→ **ABOUT THIS EXERCISE**:
Your task is to repeat exactly the lines below between the line holding "сказанное, отметим, что" and the line holding "число неудачных попыток", inclusive, and only those.

→ **PROVIDED MATERIAL**:
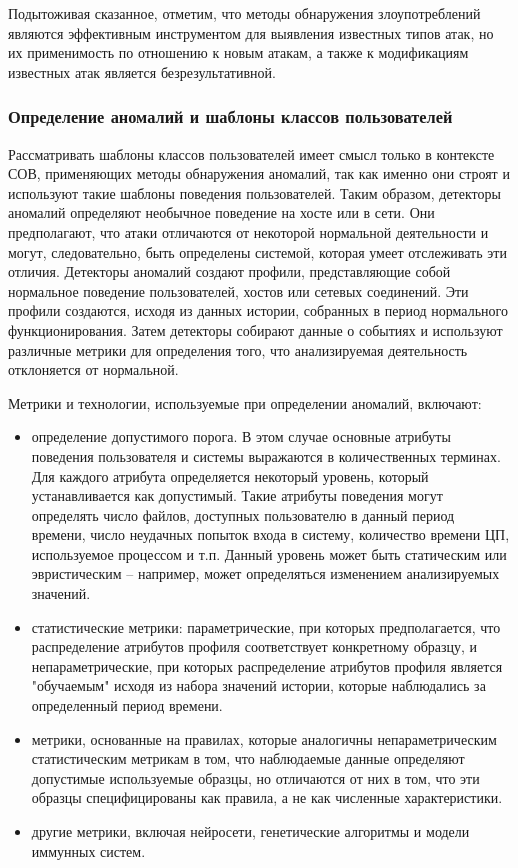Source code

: Подытоживая сказанное, отметим, что методы обнаружения злоупотреблений являются эффективным инструментом для выявления известных типов атак, но их применимость по отношению к новым атакам,
а также к модификациям известных атак является безрезультативной.


\subsubsection{Определение аномалий и шаблоны классов пользователей}

Рассматривать шаблоны классов пользователей имеет смысл только в контексте СОВ,
применяющих методы обнаружения аномалий, так как именно они строят и используют
такие шаблоны поведения пользователей. Таким образом, детекторы аномалий определяют
необычное поведение на хосте или в сети. Они предполагают, что атаки отличаются от
некоторой нормальной деятельности и могут, следовательно, быть определены системой,
которая умеет отслеживать эти отличия. Детекторы аномалий создают профили, представляющие
собой нормальное поведение пользователей, хостов или сетевых соединений. Эти профили
создаются, исходя из данных истории, собранных в период нормального функционирования.
Затем детекторы собирают данные о событиях и используют различные метрики для определения
того, что анализируемая деятельность отклоняется от нормальной.

Метрики и технологии, используемые при определении аномалий, включают:

\begin{itemize}
	\item определение допустимого порога. В этом случае основные атрибуты поведения
	пользователя и системы выражаются в количественных терминах. Для каждого атрибута
	определяется некоторый уровень, который устанавливается как допустимый. Такие атрибуты
	поведения могут определять число файлов, доступных пользователю в данный период времени,
	число неудачных попыток входа в систему, количество времени ЦП, используемое процессом и
	т.п. Данный уровень может быть статическим или эвристическим -- например, может определяться
	изменением анализируемых значений.

	\item статистические метрики: параметрические, при которых предполагается, что распределение
	атрибутов профиля соответствует конкретному образцу, и непараметрические, при которых
	распределение атрибутов профиля является "обучаемым" исходя из набора значений истории,
	которые наблюдались за определенный период времени.

	\item метрики, основанные на правилах, которые аналогичны непараметрическим статистическим
	метрикам в том, что наблюдаемые данные определяют допустимые используемые образцы, но
	отличаются от них в том, что эти образцы специфицированы как правила, а не как численные
	характеристики.

	\item другие метрики, включая нейросети, генетические алгоритмы и модели иммунных систем.
\end{itemize}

→ **RESULT**:
: Подытоживая сказанное, отметим, что методы обнаружения злоупотреблений являются эффективным инструментом для выявления известных типов атак, но их применимость по отношению к новым атакам,
а также к модификациям известных атак является безрезультативной.


\subsubsection{Определение аномалий и шаблоны классов пользователей}

Рассматривать шаблоны классов пользователей имеет смысл только в контексте СОВ,
применяющих методы обнаружения аномалий, так как именно они строят и используют
такие шаблоны поведения пользователей. Таким образом, детекторы аномалий определяют
необычное поведение на хосте или в сети. Они предполагают, что атаки отличаются от
некоторой нормальной деятельности и могут, следовательно, быть определены системой,
которая умеет отслеживать эти отличия. Детекторы аномалий создают профили, представляющие
собой нормальное поведение пользователей, хостов или сетевых соединений. Эти профили
создаются, исходя из данных истории, собранных в период нормального функционирования.
Затем детекторы собирают данные о событиях и используют различные метрики для определения
того, что анализируемая деятельность отклоняется от нормальной.

Метрики и технологии, используемые при определении аномалий, включают:

\begin{itemize}
	\item определение допустимого порога. В этом случае основные атрибуты поведения
	пользователя и системы выражаются в количественных терминах. Для каждого атрибута
	определяется некоторый уровень, который устанавливается как допустимый. Такие атрибуты
	поведения могут определять число файлов, доступных пользователю в данный период времени,
	число неудачных попыток входа в систему, количество времени ЦП, используемое процессом и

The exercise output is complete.